## Problem statement
Answer with a number only: how many lines of the data contain "implement"?

____________

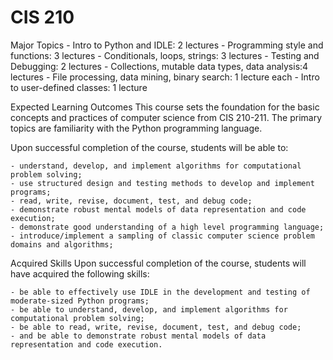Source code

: # CIS 210
Major Topics
    - Intro to Python and IDLE: 2 lectures
    - Programming style and functions: 3 lectures
    - Conditionals, loops, strings: 3 lectures
    - Testing and Debugging: 2 lectures
    - Collections, mutable data types, data analysis:4 lectures
    - File processing, data mining, binary search: 1 lecture each
    - Intro to user-defined classes: 1 lecture

Expected Learning Outcomes
This course sets the foundation for the basic concepts and practices of computer science from 
CIS 210-211. The primary topics are familiarity with the Python programming language.

Upon successful completion of the course, students will be able to:

    - understand, develop, and implement algorithms for computational problem solving;
    - use structured design and testing methods to develop and implement programs;
    - read, write, revise, document, test, and debug code;
    - demonstrate robust mental models of data representation and code execution;
    - demonstrate good understanding of a high level programming language;
    - introduce/implement a sampling of classic computer science problem domains and algorithms;

Acquired Skills
Upon successful completion of the course, students will have acquired the following skills:

    - be able to effectively use IDLE in the development and testing of moderate-sized Python programs;
    - be able to understand, develop, and implement algorithms for computational problem solving;
    - be able to read, write, revise, document, test, and debug code;
    - and be able to demonstrate robust mental models of data representation and code execution.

____________

## Output of the task
4